PROMPT => Your reply should reproduce all the data below exactly while excluding the pictures.
● ● ● ● ●
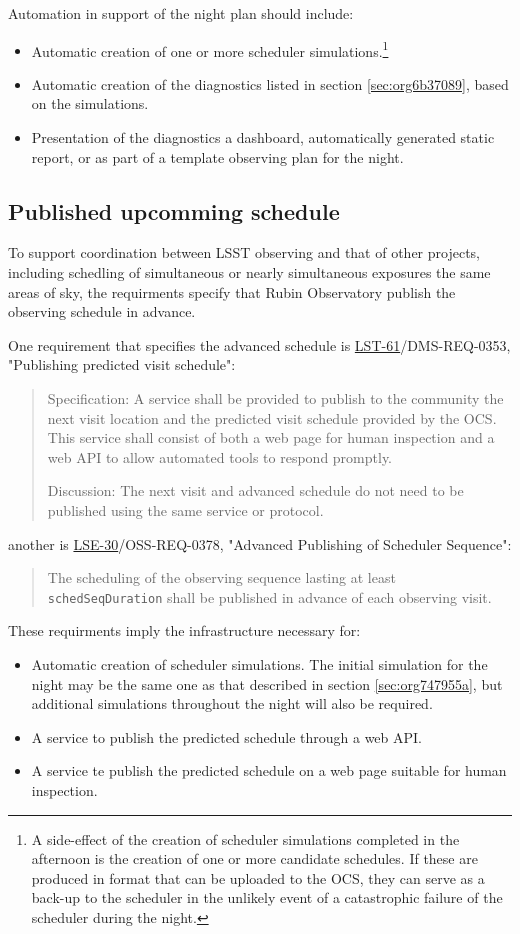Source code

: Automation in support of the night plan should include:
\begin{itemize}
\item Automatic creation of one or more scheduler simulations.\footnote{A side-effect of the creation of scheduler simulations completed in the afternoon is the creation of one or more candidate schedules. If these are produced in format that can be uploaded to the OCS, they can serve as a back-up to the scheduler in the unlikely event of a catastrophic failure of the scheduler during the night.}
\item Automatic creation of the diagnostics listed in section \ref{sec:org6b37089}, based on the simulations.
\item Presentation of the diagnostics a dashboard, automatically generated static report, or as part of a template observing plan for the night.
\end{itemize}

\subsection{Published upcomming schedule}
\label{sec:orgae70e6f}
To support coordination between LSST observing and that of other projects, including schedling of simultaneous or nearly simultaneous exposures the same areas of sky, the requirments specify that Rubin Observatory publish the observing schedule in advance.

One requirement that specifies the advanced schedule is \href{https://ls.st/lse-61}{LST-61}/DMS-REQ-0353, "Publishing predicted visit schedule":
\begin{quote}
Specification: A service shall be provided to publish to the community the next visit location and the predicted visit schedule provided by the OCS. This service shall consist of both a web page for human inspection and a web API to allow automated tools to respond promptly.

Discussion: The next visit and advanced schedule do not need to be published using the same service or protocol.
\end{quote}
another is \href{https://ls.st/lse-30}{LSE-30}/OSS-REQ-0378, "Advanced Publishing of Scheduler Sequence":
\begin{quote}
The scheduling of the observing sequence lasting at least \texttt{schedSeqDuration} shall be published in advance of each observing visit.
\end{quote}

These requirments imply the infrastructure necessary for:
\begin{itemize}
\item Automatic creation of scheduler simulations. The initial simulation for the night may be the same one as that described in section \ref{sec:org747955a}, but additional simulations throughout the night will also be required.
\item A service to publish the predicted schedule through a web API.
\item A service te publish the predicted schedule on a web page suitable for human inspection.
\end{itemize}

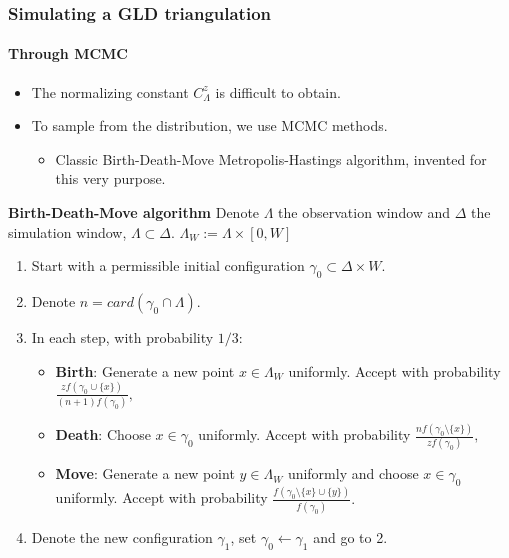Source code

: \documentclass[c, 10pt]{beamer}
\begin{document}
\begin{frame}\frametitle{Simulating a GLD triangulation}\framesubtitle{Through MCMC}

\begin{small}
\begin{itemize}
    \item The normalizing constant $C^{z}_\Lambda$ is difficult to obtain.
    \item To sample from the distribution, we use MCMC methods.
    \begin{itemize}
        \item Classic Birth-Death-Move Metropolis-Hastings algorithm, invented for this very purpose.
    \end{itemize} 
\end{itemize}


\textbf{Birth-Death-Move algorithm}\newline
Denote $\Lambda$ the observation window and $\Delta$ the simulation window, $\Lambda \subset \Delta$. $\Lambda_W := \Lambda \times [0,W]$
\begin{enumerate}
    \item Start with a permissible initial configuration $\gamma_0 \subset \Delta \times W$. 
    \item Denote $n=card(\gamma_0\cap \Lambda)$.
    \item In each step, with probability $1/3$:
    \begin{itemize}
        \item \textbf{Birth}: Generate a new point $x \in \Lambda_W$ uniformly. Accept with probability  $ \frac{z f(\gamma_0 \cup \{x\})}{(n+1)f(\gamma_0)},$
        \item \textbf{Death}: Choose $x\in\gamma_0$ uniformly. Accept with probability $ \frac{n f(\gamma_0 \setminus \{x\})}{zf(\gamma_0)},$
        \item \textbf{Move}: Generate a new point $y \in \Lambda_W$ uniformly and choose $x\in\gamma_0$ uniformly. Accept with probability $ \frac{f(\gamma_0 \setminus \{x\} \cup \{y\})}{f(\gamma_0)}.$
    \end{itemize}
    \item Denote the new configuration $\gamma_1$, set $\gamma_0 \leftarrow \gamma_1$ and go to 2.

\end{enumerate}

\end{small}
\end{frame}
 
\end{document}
● ● ● ● ●
EXERCISE ANSWER =>
Source code

: Automation in support of the night plan should include:
\begin{itemize}
\item Automatic creation of one or more scheduler simulations.\footnote{A side-effect of the creation of scheduler simulations completed in the afternoon is the creation of one or more candidate schedules. If these are produced in format that can be uploaded to the OCS, they can serve as a back-up to the scheduler in the unlikely event of a catastrophic failure of the scheduler during the night.}
\item Automatic creation of the diagnostics listed in section \ref{sec:org6b37089}, based on the simulations.
\item Presentation of the diagnostics a dashboard, automatically generated static report, or as part of a template observing plan for the night.
\end{itemize}

\subsection{Published upcomming schedule}
\label{sec:orgae70e6f}
To support coordination between LSST observing and that of other projects, including schedling of simultaneous or nearly simultaneous exposures the same areas of sky, the requirments specify that Rubin Observatory publish the observing schedule in advance.

One requirement that specifies the advanced schedule is \href{https://ls.st/lse-61}{LST-61}/DMS-REQ-0353, "Publishing predicted visit schedule":
\begin{quote}
Specification: A service shall be provided to publish to the community the next visit location and the predicted visit schedule provided by the OCS. This service shall consist of both a web page for human inspection and a web API to allow automated tools to respond promptly.

Discussion: The next visit and advanced schedule do not need to be published using the same service or protocol.
\end{quote}
another is \href{https://ls.st/lse-30}{LSE-30}/OSS-REQ-0378, "Advanced Publishing of Scheduler Sequence":
\begin{quote}
The scheduling of the observing sequence lasting at least \texttt{schedSeqDuration} shall be published in advance of each observing visit.
\end{quote}

These requirments imply the infrastructure necessary for:
\begin{itemize}
\item Automatic creation of scheduler simulations. The initial simulation for the night may be the same one as that described in section \ref{sec:org747955a}, but additional simulations throughout the night will also be required.
\item A service to publish the predicted schedule through a web API.
\item A service te publish the predicted schedule on a web page suitable for human inspection.
\end{itemize}

Source code

: \documentclass[c, 10pt]{beamer}
\begin{document}
\begin{frame}\frametitle{Simulating a GLD triangulation}\framesubtitle{Through MCMC}

\begin{small}
\begin{itemize}
    \item The normalizing constant $C^{z}_\Lambda$ is difficult to obtain.
    \item To sample from the distribution, we use MCMC methods.
    \begin{itemize}
        \item Classic Birth-Death-Move Metropolis-Hastings algorithm, invented for this very purpose.
    \end{itemize} 
\end{itemize}


\textbf{Birth-Death-Move algorithm}\newline
Denote $\Lambda$ the observation window and $\Delta$ the simulation window, $\Lambda \subset \Delta$. $\Lambda_W := \Lambda \times [0,W]$
\begin{enumerate}
    \item Start with a permissible initial configuration $\gamma_0 \subset \Delta \times W$. 
    \item Denote $n=card(\gamma_0\cap \Lambda)$.
    \item In each step, with probability $1/3$:
    \begin{itemize}
        \item \textbf{Birth}: Generate a new point $x \in \Lambda_W$ uniformly. Accept with probability  $ \frac{z f(\gamma_0 \cup \{x\})}{(n+1)f(\gamma_0)},$
        \item \textbf{Death}: Choose $x\in\gamma_0$ uniformly. Accept with probability $ \frac{n f(\gamma_0 \setminus \{x\})}{zf(\gamma_0)},$
        \item \textbf{Move}: Generate a new point $y \in \Lambda_W$ uniformly and choose $x\in\gamma_0$ uniformly. Accept with probability $ \frac{f(\gamma_0 \setminus \{x\} \cup \{y\})}{f(\gamma_0)}.$
    \end{itemize}
    \item Denote the new configuration $\gamma_1$, set $\gamma_0 \leftarrow \gamma_1$ and go to 2.

\end{enumerate}

\end{small}
\end{frame}
 
\end{document}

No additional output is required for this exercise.